捜査一課長の北川一(津田寛治)は、未成年の被害者に配慮して氏名の公表に後ろ向きな姿勢を見せるが、安藤は被害者の氏名を公開するという「原則」を守るべきだと反論。

北川は迷った末に、マスコミに対して被害者の情報を開示するが、今泉は被害者の情報は不要なのではないかと疑問を抱く。そんな今泉に安藤は、情報を開示するのは国民の「知る権利」を守るためだと説く。

実名で報道するかどうかを判断するのは、情報を受けたマスコミ各社。局に戻ったYBXテレビ社会部記者・稲田裕司(金子ノブアキ)は、事件の大きさから実名報道をするべきだと主張するが、上司は他社の様子を見ようと判断を保留した。

実名報道によって傷つけられる被害者と遺族の姿に今泉(福士蒼汰)は憤るが…

数日後。今泉は水野和香(太田莉菜)に連れられて、被害者の1人である巻田志穂の葬儀へ。葬儀の取材に現れた記者たちを止めるのも、広報の仕事なのだ。しかし、今泉たちと面識のない週刊誌の記者が葬儀に潜り込み、志保の父・俊二(山本直輝)とトラブルを起こしてしまう。

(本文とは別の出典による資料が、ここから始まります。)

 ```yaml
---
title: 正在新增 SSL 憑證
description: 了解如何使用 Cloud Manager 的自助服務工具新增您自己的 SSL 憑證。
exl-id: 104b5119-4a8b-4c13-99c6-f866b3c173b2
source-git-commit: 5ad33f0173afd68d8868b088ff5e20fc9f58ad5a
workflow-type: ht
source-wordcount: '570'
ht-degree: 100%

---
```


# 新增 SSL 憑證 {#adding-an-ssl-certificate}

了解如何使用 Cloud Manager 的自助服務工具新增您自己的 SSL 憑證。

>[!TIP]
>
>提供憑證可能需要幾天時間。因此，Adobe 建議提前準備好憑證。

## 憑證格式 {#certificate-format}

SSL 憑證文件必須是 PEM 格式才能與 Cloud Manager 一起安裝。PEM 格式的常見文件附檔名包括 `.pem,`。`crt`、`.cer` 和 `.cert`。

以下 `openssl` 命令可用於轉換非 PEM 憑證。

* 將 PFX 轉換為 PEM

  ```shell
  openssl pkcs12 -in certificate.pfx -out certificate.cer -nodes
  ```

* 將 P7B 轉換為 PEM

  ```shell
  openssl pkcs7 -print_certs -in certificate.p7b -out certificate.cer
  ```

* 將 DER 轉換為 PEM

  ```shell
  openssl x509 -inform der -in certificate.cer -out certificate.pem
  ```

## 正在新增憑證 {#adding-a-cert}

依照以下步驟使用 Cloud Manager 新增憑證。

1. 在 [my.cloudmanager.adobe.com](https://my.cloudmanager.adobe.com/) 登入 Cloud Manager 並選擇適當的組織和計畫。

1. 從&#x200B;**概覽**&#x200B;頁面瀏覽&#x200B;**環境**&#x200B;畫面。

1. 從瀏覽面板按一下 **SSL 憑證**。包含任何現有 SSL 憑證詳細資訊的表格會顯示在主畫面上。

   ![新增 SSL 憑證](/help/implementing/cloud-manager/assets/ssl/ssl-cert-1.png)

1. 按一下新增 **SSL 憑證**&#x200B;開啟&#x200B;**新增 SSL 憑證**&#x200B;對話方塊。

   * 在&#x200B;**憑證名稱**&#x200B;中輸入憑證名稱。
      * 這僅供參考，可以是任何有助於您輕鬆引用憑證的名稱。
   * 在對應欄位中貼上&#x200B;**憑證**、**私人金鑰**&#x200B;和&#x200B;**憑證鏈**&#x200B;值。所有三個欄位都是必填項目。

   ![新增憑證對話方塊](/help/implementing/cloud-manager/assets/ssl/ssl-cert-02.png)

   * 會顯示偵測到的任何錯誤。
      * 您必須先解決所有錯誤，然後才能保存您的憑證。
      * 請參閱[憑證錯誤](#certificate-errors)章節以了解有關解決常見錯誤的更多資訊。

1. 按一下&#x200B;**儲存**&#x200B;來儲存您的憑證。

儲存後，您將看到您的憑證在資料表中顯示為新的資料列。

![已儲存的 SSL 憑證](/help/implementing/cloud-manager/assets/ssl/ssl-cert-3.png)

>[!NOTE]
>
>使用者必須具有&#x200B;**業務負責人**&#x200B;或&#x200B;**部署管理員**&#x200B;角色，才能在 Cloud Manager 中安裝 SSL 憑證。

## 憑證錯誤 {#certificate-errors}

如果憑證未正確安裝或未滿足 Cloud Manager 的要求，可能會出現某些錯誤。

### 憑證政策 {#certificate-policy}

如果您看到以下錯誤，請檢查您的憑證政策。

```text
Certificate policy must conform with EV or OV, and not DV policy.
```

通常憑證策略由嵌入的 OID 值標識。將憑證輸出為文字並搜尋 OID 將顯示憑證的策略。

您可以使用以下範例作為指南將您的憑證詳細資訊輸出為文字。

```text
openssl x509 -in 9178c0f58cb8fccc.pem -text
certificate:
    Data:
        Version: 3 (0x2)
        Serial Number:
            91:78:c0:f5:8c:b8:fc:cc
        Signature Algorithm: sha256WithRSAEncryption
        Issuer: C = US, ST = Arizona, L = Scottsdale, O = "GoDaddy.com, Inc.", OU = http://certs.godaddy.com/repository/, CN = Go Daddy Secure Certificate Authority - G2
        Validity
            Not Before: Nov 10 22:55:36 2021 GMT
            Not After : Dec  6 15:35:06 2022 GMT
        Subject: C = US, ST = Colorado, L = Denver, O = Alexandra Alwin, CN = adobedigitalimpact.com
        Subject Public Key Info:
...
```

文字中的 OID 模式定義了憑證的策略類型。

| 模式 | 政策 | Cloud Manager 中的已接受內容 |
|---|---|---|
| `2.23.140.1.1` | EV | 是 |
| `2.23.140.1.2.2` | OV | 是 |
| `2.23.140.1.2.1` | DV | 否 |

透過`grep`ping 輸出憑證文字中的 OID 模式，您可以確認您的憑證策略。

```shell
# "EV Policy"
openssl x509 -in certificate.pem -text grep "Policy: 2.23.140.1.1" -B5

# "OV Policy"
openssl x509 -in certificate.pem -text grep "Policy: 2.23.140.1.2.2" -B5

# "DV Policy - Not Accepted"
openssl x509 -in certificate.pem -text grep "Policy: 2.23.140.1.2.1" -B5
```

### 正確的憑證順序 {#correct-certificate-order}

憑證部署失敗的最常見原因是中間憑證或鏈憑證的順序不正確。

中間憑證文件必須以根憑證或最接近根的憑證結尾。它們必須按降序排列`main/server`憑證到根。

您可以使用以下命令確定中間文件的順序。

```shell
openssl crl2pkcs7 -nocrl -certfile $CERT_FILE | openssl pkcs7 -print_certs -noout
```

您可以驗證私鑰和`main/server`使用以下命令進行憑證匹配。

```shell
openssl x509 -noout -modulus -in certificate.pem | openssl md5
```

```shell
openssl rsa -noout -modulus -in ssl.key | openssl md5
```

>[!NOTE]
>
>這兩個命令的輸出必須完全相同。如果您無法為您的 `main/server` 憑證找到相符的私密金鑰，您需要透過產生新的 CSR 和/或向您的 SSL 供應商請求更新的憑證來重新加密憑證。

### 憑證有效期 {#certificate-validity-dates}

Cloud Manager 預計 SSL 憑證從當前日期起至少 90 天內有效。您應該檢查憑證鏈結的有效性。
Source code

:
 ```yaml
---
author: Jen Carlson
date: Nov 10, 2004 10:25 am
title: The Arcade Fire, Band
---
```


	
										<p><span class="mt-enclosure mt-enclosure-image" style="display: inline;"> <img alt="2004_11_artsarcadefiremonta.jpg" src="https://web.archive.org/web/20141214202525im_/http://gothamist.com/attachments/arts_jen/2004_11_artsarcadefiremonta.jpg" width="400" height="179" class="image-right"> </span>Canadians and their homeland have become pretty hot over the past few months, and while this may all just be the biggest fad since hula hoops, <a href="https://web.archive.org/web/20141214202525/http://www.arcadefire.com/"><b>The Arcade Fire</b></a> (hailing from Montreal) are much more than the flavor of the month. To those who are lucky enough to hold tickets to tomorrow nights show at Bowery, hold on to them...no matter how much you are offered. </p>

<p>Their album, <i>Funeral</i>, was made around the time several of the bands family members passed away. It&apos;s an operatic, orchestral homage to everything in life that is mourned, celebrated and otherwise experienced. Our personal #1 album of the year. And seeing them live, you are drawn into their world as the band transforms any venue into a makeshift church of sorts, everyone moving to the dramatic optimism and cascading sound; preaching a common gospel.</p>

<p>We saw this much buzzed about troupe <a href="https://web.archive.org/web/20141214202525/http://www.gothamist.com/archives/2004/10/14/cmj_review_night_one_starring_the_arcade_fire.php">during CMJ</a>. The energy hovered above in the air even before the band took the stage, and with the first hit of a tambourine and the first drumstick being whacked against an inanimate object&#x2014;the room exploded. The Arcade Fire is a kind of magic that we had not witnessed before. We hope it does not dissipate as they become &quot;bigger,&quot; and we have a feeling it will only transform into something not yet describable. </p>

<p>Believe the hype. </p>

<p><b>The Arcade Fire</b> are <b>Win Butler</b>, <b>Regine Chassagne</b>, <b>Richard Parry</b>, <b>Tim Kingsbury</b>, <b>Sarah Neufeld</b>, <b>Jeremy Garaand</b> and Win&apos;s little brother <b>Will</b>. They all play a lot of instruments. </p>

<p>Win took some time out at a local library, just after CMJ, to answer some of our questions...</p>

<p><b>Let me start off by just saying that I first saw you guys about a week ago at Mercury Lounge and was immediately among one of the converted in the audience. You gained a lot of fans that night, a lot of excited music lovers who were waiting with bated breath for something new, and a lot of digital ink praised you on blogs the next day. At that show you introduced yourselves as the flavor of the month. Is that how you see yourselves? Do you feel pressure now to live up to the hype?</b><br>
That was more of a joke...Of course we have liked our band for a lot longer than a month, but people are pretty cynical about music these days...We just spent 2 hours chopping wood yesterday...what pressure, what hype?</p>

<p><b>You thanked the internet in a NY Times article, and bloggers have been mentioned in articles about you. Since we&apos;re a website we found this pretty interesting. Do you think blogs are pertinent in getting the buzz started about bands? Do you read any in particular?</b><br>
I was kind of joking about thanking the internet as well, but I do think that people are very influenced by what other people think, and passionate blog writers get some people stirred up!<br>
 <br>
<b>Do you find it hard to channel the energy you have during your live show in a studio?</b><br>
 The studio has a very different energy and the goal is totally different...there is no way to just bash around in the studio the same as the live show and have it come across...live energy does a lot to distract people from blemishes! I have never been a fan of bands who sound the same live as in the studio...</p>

同じ頃、七恵の父・茂(桜井聖)と母・麻衣子(土井きよ美)、妹・京子(足川結珠)も自宅に押しかけたマスコミへの対応に疲弊していた。稲田も、京子からコメントを取れないかと取材に当たっていたが…。

実名報道は遺族たちを傷つけるだけなのではないか。そう考えた今泉は、状況に応じて広報が情報を開示するかどうかを判断できないかと訴えるが、それは警察による情報の隠蔽を可能にする諸刃の剣だと時永修次(竹財輝之助)に諭される。

そんななか、稲田が押し切る形でYBXテレビが実名報道に踏み切った。それを機に、ネット上には被害者に関するありとあらゆる情報が蔓延。被害者遺族は、さまざまな形で追い詰められていく。

一方、川畑の立ち会いのもと、犯行現場での現場検証が行われることになり、今泉たちもマスコミの規制のために現場へ。

巨椋は犯行前に死体を遺棄する場所や方法を調べていた川畑が、5人を殺害し死体を遺棄したのではないかと問い詰めるが、川畑は被害者は全員自ら命を絶ち、自分は自殺を“幇(ほう)助”しただけだと主張する。